Quellnymphe von der Wirerquelle

Quellnymphe von der Wirerquelle

Im Garten des Stadtmuseums Esplanade 10, am Durchgang von der Esplanade durch das Haus Esplanade 11 zum „Kurpark“


Ort

Die seit altersher bekannte Quelle in der Wirerquellgasse wurde von Dr. Wirer 1835 und 1839-41 neu gefasst, nach ihm selbst benannt und ihr Wasser dem Kurgebrauch zugeführt. Die Quelle, zu Wirers Zeiten und auch noch nachher viel genutzt, ist um 1880 versiegt. 1940 wurde die Quellfassung großteils demoliert, 1950 der Platz überbaut (Wirerquellgasse 18). Zwei Reststücke der alten, aufwendigen und vielfach abgebildeten Quellfassung fanden ihren Weg ins Museum: eine Steinplatte mit dem Marktwappen und der Jahreszahl 1619 (von einer alten Quellfassung, die Inschrift – nicht die Jahreszahl – stammt aber wohl von Wirer) und die 1841 von Wirer aufgestellte Zinkguß-Statue einer Najade.
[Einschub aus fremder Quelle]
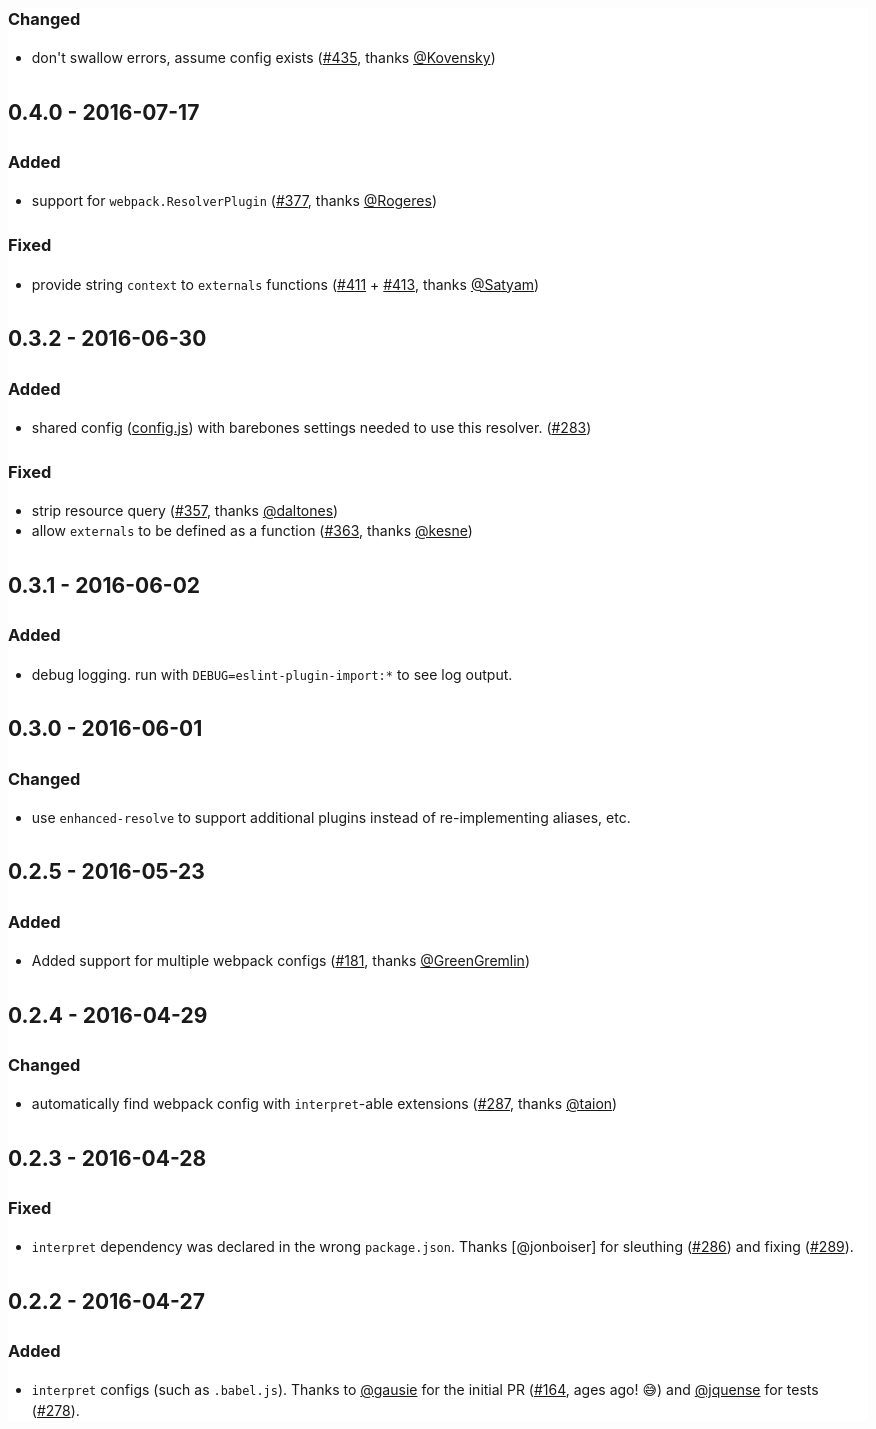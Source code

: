### Changed
 - don't swallow errors, assume config exists ([#435], thanks [@Kovensky])

## 0.4.0 - 2016-07-17
### Added
 - support for `webpack.ResolverPlugin` ([#377], thanks [@Rogeres])

### Fixed
 - provide string `context` to `externals` functions ([#411] + [#413], thanks [@Satyam])

## 0.3.2 - 2016-06-30
### Added
 - shared config ([config.js](./config.js)) with barebones settings needed to use this resolver. ([#283])

### Fixed
 - strip resource query ([#357], thanks [@daltones])
 - allow `externals` to be defined as a function ([#363], thanks [@kesne])

## 0.3.1 - 2016-06-02
### Added
 - debug logging. run with `DEBUG=eslint-plugin-import:*` to see log output.

## 0.3.0 - 2016-06-01
### Changed
 - use `enhanced-resolve` to support additional plugins instead of re-implementing aliases, etc.

## 0.2.5 - 2016-05-23
### Added
 - Added support for multiple webpack configs ([#181], thanks [@GreenGremlin])

## 0.2.4 - 2016-04-29
### Changed
 - automatically find webpack config with `interpret`-able extensions ([#287], thanks [@taion])

## 0.2.3 - 2016-04-28
### Fixed
 - `interpret` dependency was declared in the wrong `package.json`. Thanks [@jonboiser] for sleuthing ([#286]) and fixing ([#289]).

## 0.2.2 - 2016-04-27
### Added
 - `interpret` configs (such as `.babel.js`). Thanks to [@gausie] for the initial PR ([#164], ages ago! 😅) and [@jquense] for tests ([#278]).


[#2287]: https://github.com/import-js/eslint-plugin-import/pull/2287
[#2023]: https://github.com/import-js/eslint-plugin-import/pull/2023
[#1967]: https://github.com/import-js/eslint-plugin-import/pull/1967
[#1962]: https://github.com/import-js/eslint-plugin-import/pull/1962
[#1705]: https://github.com/import-js/eslint-plugin-import/pull/1705
[#1595]: https://github.com/import-js/eslint-plugin-import/pull/1595
[#1503]: https://github.com/import-js/eslint-plugin-import/pull/1503
[#1297]: https://github.com/import-js/eslint-plugin-import/pull/1297
[#1261]: https://github.com/import-js/eslint-plugin-import/pull/1261
[#1220]: https://github.com/import-js/eslint-plugin-import/pull/1220
[#1091]: https://github.com/import-js/eslint-plugin-import/pull/1091
[#969]: https://github.com/import-js/eslint-plugin-import/pull/969
[#968]: https://github.com/import-js/eslint-plugin-import/pull/968
[#768]: https://github.com/import-js/eslint-plugin-import/pull/768
[#683]: https://github.com/import-js/eslint-plugin-import/pull/683
[#572]: https://github.com/import-js/eslint-plugin-import/pull/572
[#569]: https://github.com/import-js/eslint-plugin-import/pull/569
[#533]: https://github.com/import-js/eslint-plugin-import/pull/533
[#413]: https://github.com/import-js/eslint-plugin-import/pull/413
[#377]: https://github.com/import-js/eslint-plugin-import/pull/377
[#363]: https://github.com/import-js/eslint-plugin-import/pull/363
[#289]: https://github.com/import-js/eslint-plugin-import/pull/289
[#287]: https://github.com/import-js/eslint-plugin-import/pull/287
[#278]: https://github.com/import-js/eslint-plugin-import/pull/278
[#181]: https://github.com/import-js/eslint-plugin-import/pull/181
[#164]: https://github.com/import-js/eslint-plugin-import/pull/164
[#2859]: https://github.com/import-js/eslint-plugin-import/issues/2859
[#2268]: https://github.com/import-js/eslint-plugin-import/issues/2268
[#1219]: https://github.com/import-js/eslint-plugin-import/issues/1219
[#788]: https://github.com/import-js/eslint-plugin-import/issues/788
[#767]: https://github.com/import-js/eslint-plugin-import/issues/767
[#681]: https://github.com/import-js/eslint-plugin-import/issues/681
[#435]: https://github.com/import-js/eslint-plugin-import/issues/435
[#411]: https://github.com/import-js/eslint-plugin-import/issues/411
[#357]: https://github.com/import-js/eslint-plugin-import/issues/357
[#286]: https://github.com/import-js/eslint-plugin-import/issues/286
[#283]: https://github.com/import-js/eslint-plugin-import/issues/283
[@Aghassi]: https://github.com/Aghassi
[@andersk]: https://github.com/andersk
[@benmvp]: https://github.com/benmvp
[@daltones]: https://github.com/daltones
[@echenley]: https://github.com/echenley
[@gausie]: https://github.com/gausie
[@grahamb]: https://github.com/grahamb
[@graingert]: https://github.com/graingert
[@GreenGremlin]: https://github.com/GreenGremlin
[@idudinov]: https://github.com/idudinov
[@jameslnewell]: https://github.com/jameslnewell
[@jet2jet]: https://github.com/jet2jet
[@jquense]: https://github.com/jquense
[@keann]: https://github.com/keann
[@kesne]: https://github.com/kesne
[@Kovensky]: https://github.com/Kovensky
[@ljharb]: https://github.com/ljharb
[@mattkrick]: https://github.com/mattkrick
[@migueloller]: https://github.com/migueloller
[@ogonkov]: https://github.com/ogonkov
[@opichals]: https://github.com/opichals
[@Rogeres]: https://github.com/Rogeres
[@Satyam]: https://github.com/Satyam
[@Schweinepriester]: https://github.com/Schweinepriester
[@SkeLLLa]: https://github.com/SkeLLLa
[@taion]: https://github.com/taion
[@toshafed]: https://github.com/toshafed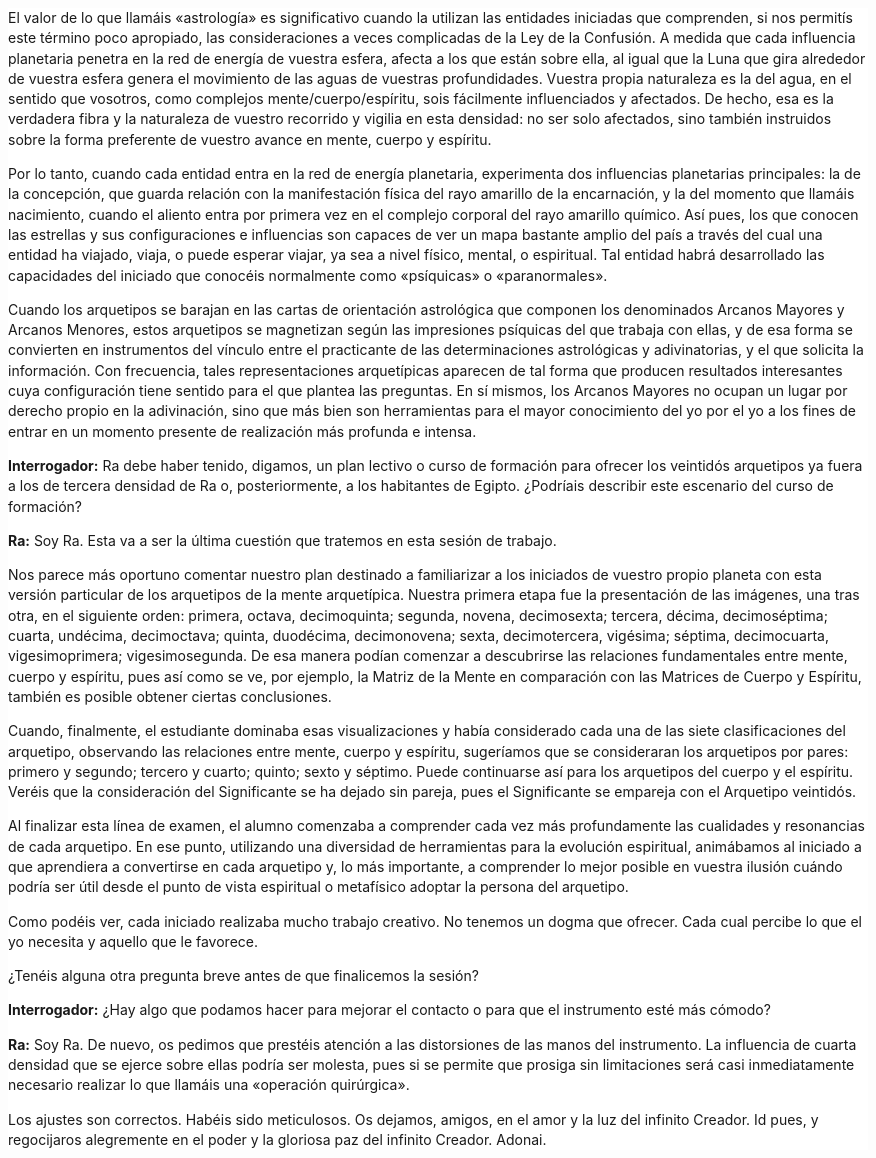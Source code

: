 <p>El valor de lo que llamáis «astrología» es significativo cuando la utilizan las entidades iniciadas que comprenden, si nos permitís este término poco apropiado, las consideraciones a veces complicadas de la Ley de la Confusión. A medida que cada influencia planetaria penetra en la red de energía de vuestra esfera, afecta a los que están sobre ella, al igual que la Luna que gira alrededor de vuestra esfera genera el movimiento de las aguas de vuestras profundidades. Vuestra propia naturaleza es la del agua, en el sentido que vosotros, como complejos mente/cuerpo/espíritu, sois fácilmente influenciados y afectados. De hecho, esa es la verdadera fibra y la naturaleza de vuestro recorrido y vigilia en esta densidad: no ser solo afectados, sino también instruidos sobre la forma preferente de vuestro avance en mente, cuerpo y espíritu.</p>
<p>Por lo tanto, cuando cada entidad entra en la red de energía planetaria, experimenta dos influencias planetarias principales: la de la concepción, que guarda relación con la manifestación física del rayo amarillo de la encarnación, y la del momento que llamáis nacimiento, cuando el aliento entra por primera vez en el complejo corporal del rayo amarillo químico. Así pues, los que conocen las estrellas y sus configuraciones e influencias son capaces de ver un mapa bastante amplio del país a través del cual una entidad ha viajado, viaja, o puede esperar viajar, ya sea a nivel físico, mental, o espiritual. Tal entidad habrá desarrollado las capacidades del iniciado que conocéis normalmente como «psíquicas» o «paranormales».</p>
<p>Cuando los arquetipos se barajan en las cartas de orientación astrológica que componen los denominados Arcanos Mayores y Arcanos Menores, estos arquetipos se magnetizan según las impresiones psíquicas del que trabaja con ellas, y de esa forma se convierten en instrumentos del vínculo entre el practicante de las determinaciones astrológicas y adivinatorias, y el que solicita la información. Con frecuencia, tales representaciones arquetípicas aparecen de tal forma que producen resultados interesantes cuya configuración tiene sentido para el que plantea las preguntas. En sí mismos, los Arcanos Mayores no ocupan un lugar por derecho propio en la adivinación, sino que más bien son herramientas para el mayor conocimiento del yo por el yo a los fines de entrar en un momento presente de realización más profunda e intensa.</p>
<p><strong>Interrogador:</strong> Ra debe haber tenido, digamos, un plan lectivo o curso de formación para ofrecer los veintidós arquetipos ya fuera a los de tercera densidad de Ra o, posteriormente, a los habitantes de Egipto. ¿Podríais describir este escenario del curso de formación?</p>
<p><strong>Ra:</strong> Soy Ra. Esta va a ser la última cuestión que tratemos en esta sesión de trabajo.</p>
<p>Nos parece más oportuno comentar nuestro plan destinado a familiarizar a los iniciados de vuestro propio planeta con esta versión particular de los arquetipos de la mente arquetípica. Nuestra primera etapa fue la presentación de las imágenes, una tras otra, en el siguiente orden: primera, octava, decimoquinta; segunda, novena, decimosexta; tercera, décima, decimoséptima; cuarta, undécima, decimoctava; quinta, duodécima, decimonovena; sexta, decimotercera, vigésima; séptima, decimocuarta, vigesimoprimera; vigesimosegunda. De esa manera podían comenzar a descubrirse las relaciones fundamentales entre mente, cuerpo y espíritu, pues así como se ve, por ejemplo, la Matriz de la Mente en comparación con las Matrices de Cuerpo y Espíritu, también es posible obtener ciertas conclusiones.</p>
<p>Cuando, finalmente, el estudiante dominaba esas visualizaciones y había considerado cada una de las siete clasificaciones del arquetipo, observando las relaciones entre mente, cuerpo y espíritu, sugeríamos que se consideraran los arquetipos por pares: primero y segundo; tercero y cuarto; quinto; sexto y séptimo. Puede continuarse así para los arquetipos del cuerpo y el espíritu. Veréis que la consideración del Significante se ha dejado sin pareja, pues el Significante se empareja con el Arquetipo veintidós.</p>
<p>Al finalizar esta línea de examen, el alumno comenzaba a comprender cada vez más profundamente las cualidades y resonancias de cada arquetipo. En ese punto, utilizando una diversidad de herramientas para la evolución espiritual, animábamos al iniciado a que aprendiera a convertirse en cada arquetipo y, lo más importante, a comprender lo mejor posible en vuestra ilusión cuándo podría ser útil desde el punto de vista espiritual o metafísico adoptar la persona del arquetipo.</p>
<p>Como podéis ver, cada iniciado realizaba mucho trabajo creativo. No tenemos un dogma que ofrecer. Cada cual percibe lo que el yo necesita y aquello que le favorece.</p>
<p>¿Tenéis alguna otra pregunta breve antes de que finalicemos la sesión?</p>
<p><strong>Interrogador:</strong> ¿Hay algo que podamos hacer para mejorar el contacto o para que el instrumento esté más cómodo?</p>
<p><strong>Ra:</strong> Soy Ra. De nuevo, os pedimos que prestéis atención a las distorsiones de las manos del instrumento. La influencia de cuarta densidad que se ejerce sobre ellas podría ser molesta, pues si se permite que prosiga sin limitaciones será casi inmediatamente necesario realizar lo que llamáis una «operación quirúrgica».</p>
<p>Los ajustes son correctos. Habéis sido meticulosos. Os dejamos, amigos, en el amor y la luz del infinito Creador. Id pues, y regocijaros alegremente en el poder y la gloriosa paz del infinito Creador. Adonai.</p>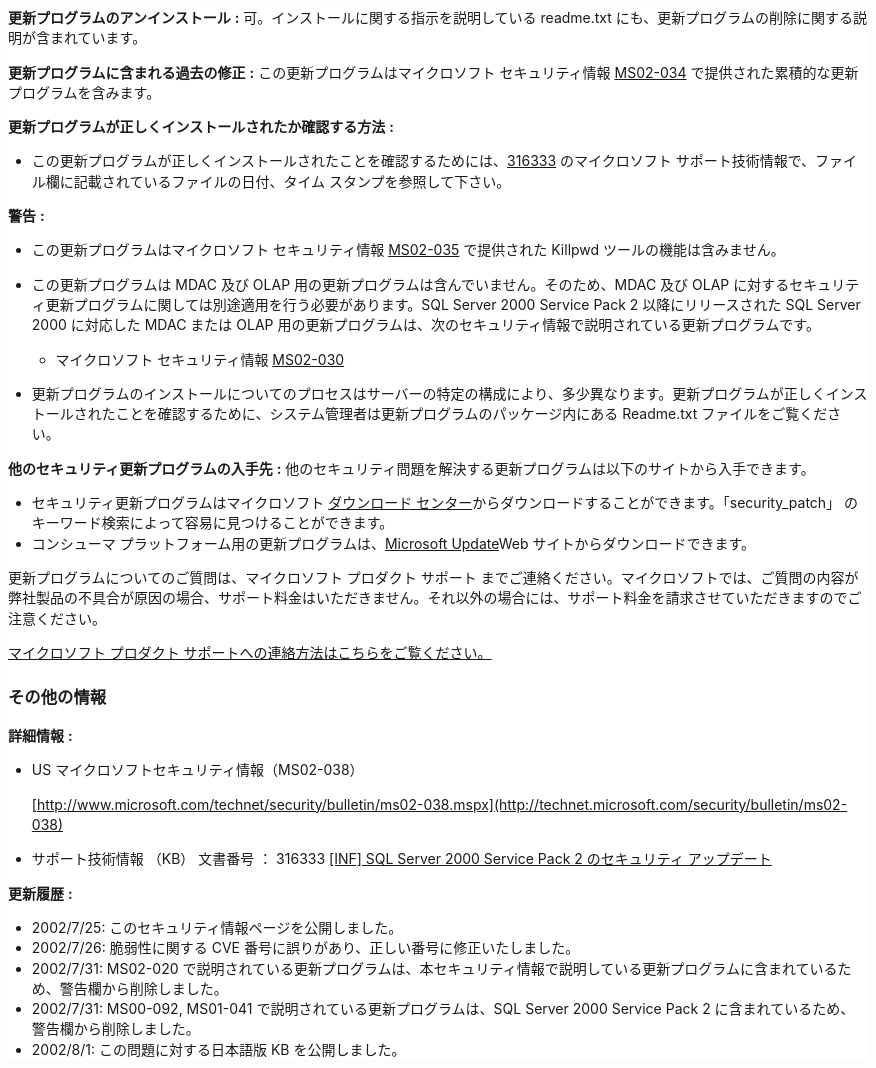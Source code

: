 **更新プログラムのアンインストール** **:**
可。インストールに関する指示を説明している readme.txt にも、更新プログラムの削除に関する説明が含まれています。

**更新プログラムに含まれる過去の修正** **:**
この更新プログラムはマイクロソフト セキュリティ情報 [MS02-034](http://technet.microsoft.com/security/bulletin/ms02-034) で提供された累積的な更新プログラムを含みます。

**更新プログラムが正しくインストールされたか確認する方法** **:**

-   この更新プログラムが正しくインストールされたことを確認するためには、[316333](http://support.microsoft.com/kb/316333) のマイクロソフト サポート技術情報で、ファイル欄に記載されているファイルの日付、タイム スタンプを参照して下さい。

**警告** **:**

-   この更新プログラムはマイクロソフト セキュリティ情報 [MS02-035](http://technet.microsoft.com/security/bulletin/ms02-035) で提供された Killpwd ツールの機能は含みません。
-   この更新プログラムは MDAC 及び OLAP 用の更新プログラムは含んでいません。そのため、MDAC 及び OLAP に対するセキュリティ更新プログラムに関しては別途適用を行う必要があります。SQL Server 2000 Service Pack 2 以降にリリースされた SQL Server 2000 に対応した MDAC または OLAP 用の更新プログラムは、次のセキュリティ情報で説明されている更新プログラムです。

    -   マイクロソフト セキュリティ情報 [MS02-030](http://technet.microsoft.com/security/bulletin/ms02-030)
-   更新プログラムのインストールについてのプロセスはサーバーの特定の構成により、多少異なります。更新プログラムが正しくインストールされたことを確認するために、システム管理者は更新プログラムのパッケージ内にある Readme.txt ファイルをご覧ください。

**他のセキュリティ更新プログラムの入手先** **:**
他のセキュリティ問題を解決する更新プログラムは以下のサイトから入手できます。

-   セキュリティ更新プログラムはマイクロソフト [ダウンロード センター](http://www.microsoft.com/downloads/results.aspx?displaylang=ja&freetext=security_patch)からダウンロードすることができます。「security\_patch」 のキーワード検索によって容易に見つけることができます。
-   コンシューマ プラットフォーム用の更新プログラムは、[Microsoft Update](http://update.microsoft.com/microsoftupdate/)Web サイトからダウンロードできます。

更新プログラムについてのご質問は、マイクロソフト プロダクト サポート までご連絡ください。マイクロソフトでは、ご質問の内容が弊社製品の不具合が原因の場合、サポート料金はいただきません。それ以外の場合には、サポート料金を請求させていただきますのでご注意ください。

[マイクロソフト プロダクト サポートへの連絡方法はこちらをご覧ください。](http://www.microsoft.com/japan/security/support/patchqa.mspx)

### その他の情報

**詳細情報** **:**

-   US マイクロソフトセキュリティ情報（MS02-038）

    [http://www.microsoft.com/technet/security/bulletin/ms02-038.mspx](http://technet.microsoft.com/security/bulletin/ms02-038)
-   サポート技術情報 （KB） 文書番号 ： 316333
    [\[INF\] SQL Server 2000 Service Pack 2 のセキュリティ アップデート](http://support.microsoft.com/kb/316333)

**更新履歴** **:**

-   2002/7/25: このセキュリティ情報ページを公開しました。
-   2002/7/26: 脆弱性に関する CVE 番号に誤りがあり、正しい番号に修正いたしました。
-   2002/7/31: MS02-020 で説明されている更新プログラムは、本セキュリティ情報で説明している更新プログラムに含まれているため、警告欄から削除しました。
-   2002/7/31: MS00-092, MS01-041 で説明されている更新プログラムは、SQL Server 2000 Service Pack 2 に含まれているため、警告欄から削除しました。
-   2002/8/1: この問題に対する日本語版 KB を公開しました。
Die nicht allzu große Skulptur einer schreitenden Nymphe in wallendem Gewand mit einer Amphore auf der Schulter stand urspünglich auf einem Podest über der Quelle. Jetzt steht sie auf dem oben erwähnten Denckstein, der 1981 mit Beton hinterfüttert worden ist. Die Statue war anscheinend ursprünglich ockerfarbig gestrichen und mit Sand bestreut, sodaß der Eindruck einer aus Sandstein gehauenen Figur entstand.

Bei der Restaurierung 2018 durch den Ischler Heimatverein wurde das ursprüngliche Aussehen so gut wie möglich wieder hergestellt.